La destra americana pronta a mettere in minoranza Obama

Obama si presenta alla prova delle urne per le Midterm di martedì prossimo a dir poco malconcio: con un tasso di popolarità ulteriormente precipitato negli ultimi giorni, e con le proiezioni di rito più disparate che danno la vittoria repubblicana come «prevista» alla Camera e come ormai molto «probabile» anche al Senato.

Il peso dell’impopolarità di Obama sul voto democratico

Una debacle elettorale, quella che si annuncia all’orizzonte presidenziale, sintomo di un malessere economico e sociale e di accese polemiche interne in merito alle strategie militari attuate sul fronte delle crisi internazionali, ulteriormente aggravato in quest’ultimo periodo dall’incertezza generata dal terrorismo jihadista e dall’incubo Ebola. Una criticità che ha alimentato una sfiducia nella leadership di Obama difficilmente ovviabile, e che rappresenterà la variabile impazzita – e quasi certamente dirimente – delle canoniche elezioni di medio termine che, come la storia insegna, hanno emblematicamente registrato fin qui solo 3 casi su 38 in cui il partito di governo è uscito rafforzato dal responso elettorale di metà mandato del presidente.

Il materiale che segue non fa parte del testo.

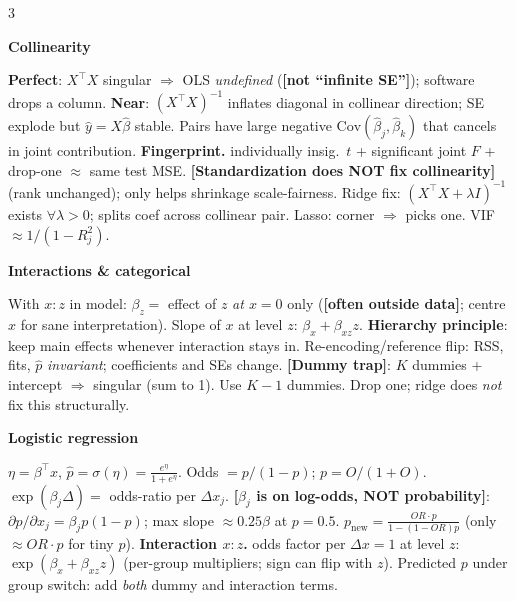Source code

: \documentclass[a4paper,8pt]{extarticle}
\renewcommand{\section}[1]{\par\vspace{2pt}\noindent\colorbox{black!15}{\parbox{0.97\linewidth}{\strut\bfseries\small #1}}\par\vspace{1pt}}
\newcommand{\hd}[1]{\textbf{#1.}}
\newcommand{\tr}[1]{\textcolor{red!70!black}{\textbf{[#1]}}} %
\newcommand{\Cov}{\mathrm{Cov}}
\begin{document}
\begin{multicols*}{3}
\section{Collinearity}
\textbf{Perfect}: $X^\top X$ singular $\Rightarrow$ OLS \emph{undefined} (\tr{not ``infinite SE''}); software drops a column.
\textbf{Near}: $(X^\top X)^{-1}$ inflates diagonal in collinear direction; SE explode but $\hat y=X\hat\beta$ stable. Pairs have large negative $\Cov(\hat\beta_j,\hat\beta_k)$ that cancels in joint contribution.
\hd{Fingerprint} individually insig.\ $t$ + significant joint $F$ + drop-one $\approx$ same test MSE.
\tr{Standardization does NOT fix collinearity} (rank unchanged); only helps shrinkage scale-fairness.
Ridge fix: $(X^\top X+\lambda I)^{-1}$ exists $\forall\lambda>0$; splits coef across collinear pair. Lasso: corner $\Rightarrow$ picks one. VIF $\approx 1/(1-R_j^2)$.

\section{Interactions \& categorical}
With $x{:}z$ in model: $\beta_z=$ effect of $z$ \emph{at $x=0$} only (\tr{often outside data}; centre $x$ for sane interpretation).
Slope of $x$ at level $z$: $\beta_x+\beta_{xz}z$. \textbf{Hierarchy principle}: keep main effects whenever interaction stays in.
Re-encoding/reference flip: RSS, fits, $\hat p$ \emph{invariant}; coefficients and SEs change.
\tr{Dummy trap}: $K$ dummies + intercept $\Rightarrow$ singular (sum to 1). Use $K-1$ dummies. Drop one; ridge does \emph{not} fix this structurally.

\section{Logistic regression}
$\eta=\beta^\top x$, $\hat p=\sigma(\eta)=\tfrac{e^\eta}{1+e^\eta}$. Odds $=p/(1-p)$; $p=O/(1+O)$.
$\exp(\beta_j\Delta)=$ odds-ratio per $\Delta x_j$. \tr{$\beta_j$ is on log-odds, NOT probability}: $\partial p/\partial x_j=\beta_j p(1-p)$; max slope $\approx 0.25\beta$ at $p=0.5$.
$p_{\text{new}}=\tfrac{OR\cdot p}{1-(1-OR)p}$ (only $\approx OR\cdot p$ for tiny $p$).
\hd{Interaction $x{:}z$} odds factor per $\Delta x{=}1$ at level $z$: $\exp(\beta_x+\beta_{xz}z)$ (per-group multipliers; sign can flip with $z$). Predicted $p$ under group switch: add \emph{both} dummy and interaction terms.


\end{multicols*}
\end{document}
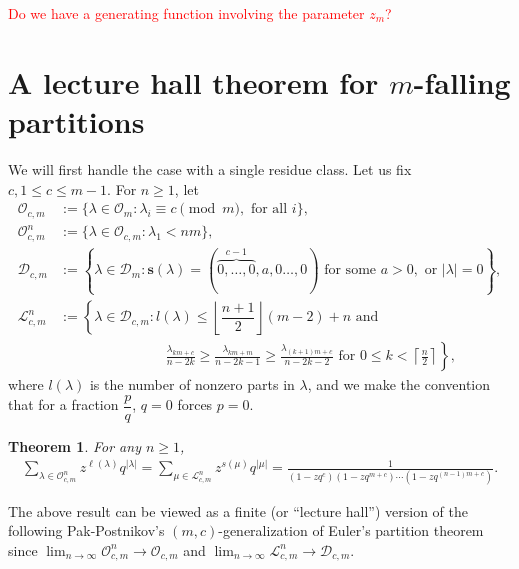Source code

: \documentclass[11pt,reqno]{amsart}
\numberwithin{equation}{section}
\def\red{\textcolor{red}}
\theoremstyle{plain}
\newtheorem{theorem}{Theorem}[section]
\theoremstyle{definition}
\newcommand{\D}{\mathcal{D}}
\newcommand{\OO}{\mathcal{O}}
\newcommand{\sbf}{\mathbf{s}}
\newcommand{\LL}{\mathcal{L}}
\begin{document}
\red{Do we have a generating function involving the parameter $z_m$?}
\fi

















\section{A lecture hall theorem for \texorpdfstring{$m$-falling}{} partitions}\label{sec3: m-falling}




We will first handle the case with a single residue class. Let us fix $c, 1\le c \le m-1$. For $n\ge 1$, let
\begin{align*}
\OO_{c,m}&:=\{\lambda\in\OO_m:\lambda_i\equiv c\pmod{m}, \text{ for all $i$}\},\\
\OO_{c,m}^n&:=\{\lambda\in\OO_{c,m}:\lambda_1<nm\},\\
\D_{c,m}&:=\left\{\lambda\in\D_m:\sbf(\lambda)=(\overbrace{0,\ldots,0}^{c-1},a,0\ldots,0) \text{ for some }a> 0, \text{ or }|\lambda|=0 \right\},\\


\LL_{c,m}^n&:=\left\{\lambda\in\D_{c,m}: l(\lambda)\le \left\lfloor\dfrac{n+1}{2}\right\rfloor (m-2) +n \text{ and} \right.\\
&\phantom{:=}\left.
\qquad \qquad \qquad \frac{\lambda_{km+c}}{n-2k}\ge\frac{\lambda_{km+m}}{n-2k-1} \ge\frac{\lambda_{(k+1)m+c}}{n-2k-2} \text{ for } 0\le k<\left\lceil\frac{n}{2}\right\rceil\right\},
\end{align*}
where $l(\lambda)$ is the number of nonzero parts in $\lambda$, and we make the convention that for a fraction $\dfrac{p}{q}$, $q=0$ forces $p=0$. 



\begin{theorem}\label{thm: mc-lecture hall}
For any $n\ge 1$,
\begin{align}\label{id: mc-lechall}
\sum_{\lambda\in\OO_{c,m}^{n}}z^{\ell(\lambda)}q^{|\lambda|}=\sum_{\mu\in\LL_{c,m}^{n}}z^{s(\mu)}q^{|\mu|}=\frac{1}{(1-zq^c)(1-zq^{m+c})\cdots(1-zq^{(n-1)m+c})}.
\end{align}
\end{theorem}

The above result can be viewed as a finite (or ``lecture hall'') version of the following Pak-Postnikov's $(m,c)$-generalization \cite[Theorem~1]{PP} of Euler's partition theorem since $\lim_{n\to \infty} \OO_{c,m}^n\to \OO_{c,m}$ and $\lim_{n\to \infty} \LL_{c,m}^n \to \D_{c,m}$.
\end{document}
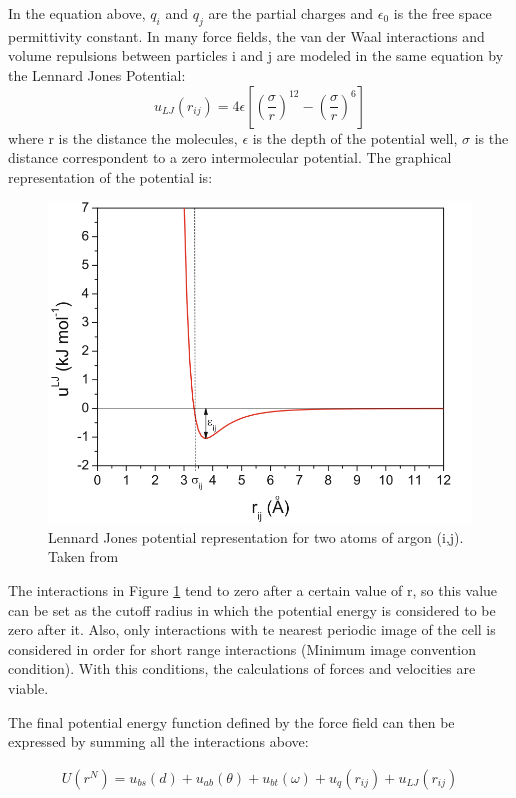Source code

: In the equation above, $q_{i}$ and $q_{j}$ are the partial charges and  $\epsilon _{0}$ is the free space permittivity constant. In many force fields, the van der Waal interactions and volume repulsions between particles i and j are modeled in the same equation by the Lennard Jones Potential:
\begin{equation}
u_{LJ}(r_{ij}) = 4 \epsilon
\left[ \left(\frac{\sigma}{r} \right)^{12} - \left(\frac{\sigma}{r} \right)^{6} \right]
\end{equation}
where r is the distance the molecules, $\epsilon$ is the depth of the potential well, $\sigma$ is the distance correspondent to a zero intermolecular potential. The graphical representation of the potential is:
\begin{figure}[H]
	\centering
	\includegraphics[width=0.8\linewidth]{Figures/lj2}
	\caption{Lennard Jones potential representation for two atoms of argon (i,j). Taken from  }
	\label{fig:lj}
\end{figure}

The interactions in Figure \ref{fig:lj} tend to zero after a certain value of r, so this value can be set as the cutoff radius in which the potential energy is considered to be zero after it. Also, only interactions with te nearest periodic image of the cell is considered in order   for short range interactions (Minimum image convention condition). With this conditions, the calculations of forces and velocities are viable.

The final potential energy function defined by the force field can then be expressed by summing all the interactions above:

\begin{equation}
\begin{aligned}
U(r^N) = u_{bs}(d) + u_{ab}(\theta) + u_{bt}(\omega) + u_{q}(r_{ij}) + u_{LJ}(r_{ij})
\end{aligned}
\end{equation}
  

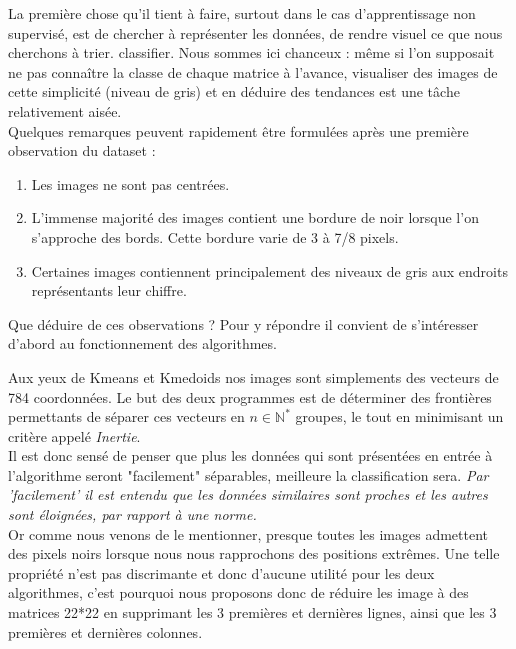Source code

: \documentclass{article}
\begin{document}
La première chose qu'il tient à faire, surtout dans le cas d'apprentissage non supervisé, est de chercher à représenter les données, de rendre visuel ce que nous cherchons à trier. classifier. Nous sommes ici chanceux : même si l'on supposait ne pas connaître la classe de chaque matrice à l'avance, visualiser des images de cette simplicité (niveau de gris) et en déduire des tendances est une tâche relativement aisée. \\
Quelques remarques peuvent rapidement être formulées après une première observation du dataset : 

\begin{enumerate}
    \item Les images ne sont pas centrées.
    \item L'immense majorité des images contient une bordure de noir lorsque l'on s'approche des bords. Cette bordure varie de 3 à 7/8 pixels.
    \item Certaines images contiennent principalement des niveaux de gris aux endroits représentants leur chiffre.
\end{enumerate}

Que déduire de ces observations ? Pour y répondre il convient de s'intéresser d'abord au fonctionnement des algorithmes.

Aux yeux de Kmeans et Kmedoids nos images sont simplements des vecteurs de 784 coordonnées. Le but des deux programmes est de déterminer des frontières permettants de séparer ces vecteurs en $n \in \mathbb{N}^*$ groupes, le tout en minimisant un critère appelé \textit{Inertie}. 
\\

Il est donc sensé de penser que plus les données qui sont présentées en entrée  à l'algorithme seront "facilement" séparables, meilleure la classification sera. \newline
\textit{Par 'facilement' il est entendu que les données similaires sont proches et les autres sont éloignées, par rapport à une norme.} \\

Or comme nous venons de le mentionner, presque toutes les images admettent des pixels noirs lorsque nous nous rapprochons des positions extrêmes. Une telle propriété n'est pas discrimante et donc d'aucune utilité pour les deux algorithmes, c'est pourquoi nous proposons donc de réduire les image à des matrices 22*22 en supprimant les 3 premières et dernières lignes, ainsi que les 3 premières et dernières colonnes. \\
\end{document}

I sondaggi danno i repubblicani pronti a dare scacco a Obama

Un quadro che rinvigorisce le linee repubblicane che, rispetto agli avversari democratici – indeboliti dal calo di consensi di Obama – soprattutto nelle ultime settimane hanno continuato a guadagnare posizioni scalando le classifiche di report e sondaggi, pronti al colpo di mano elettorale che di fatto, in caso di una vittoria conservatrice al Senato, dimezzerà il potere del numero uno della Casa Bianca. Dunque, se l’affermazione repubblicana è data per «scontata» alla Camera, per la conquista del Senato alle forze conservatrici basterà aggiudicarsi almeno quattro seggi in più. E se è vero che sui repubblicani potrebbe pesare la spaccatura tra la frangia radicale dei Tea Party e quella più tradizionalmente moderata, è altresì plausibile che sul voto della prossima settimana possano pesare non poco la disparità nella redistribuzione del reddito – che colpisce in negativo soprattutto la popolazione di colore –  e un problema occupazionale, in ripresa, ma ancora drammaticamente ramificato. Un quadro che non migliora con le voci sempre più insistenti di un possibile rimpasto della squadra di governo di Obama, e in considerazione del fatto che, tradizionalmente, i conservatori d’oltreoceano possono contare su un elettorato prevalentemente wasp, fedele e poco incline all’astensione; mentre l’identikit dell’elettore progressista è decisamente meno costante, e più incline alla grande consultazione che alle partecipazioni “intermedie». Il popolo americano si prepara a detronizzare Obama?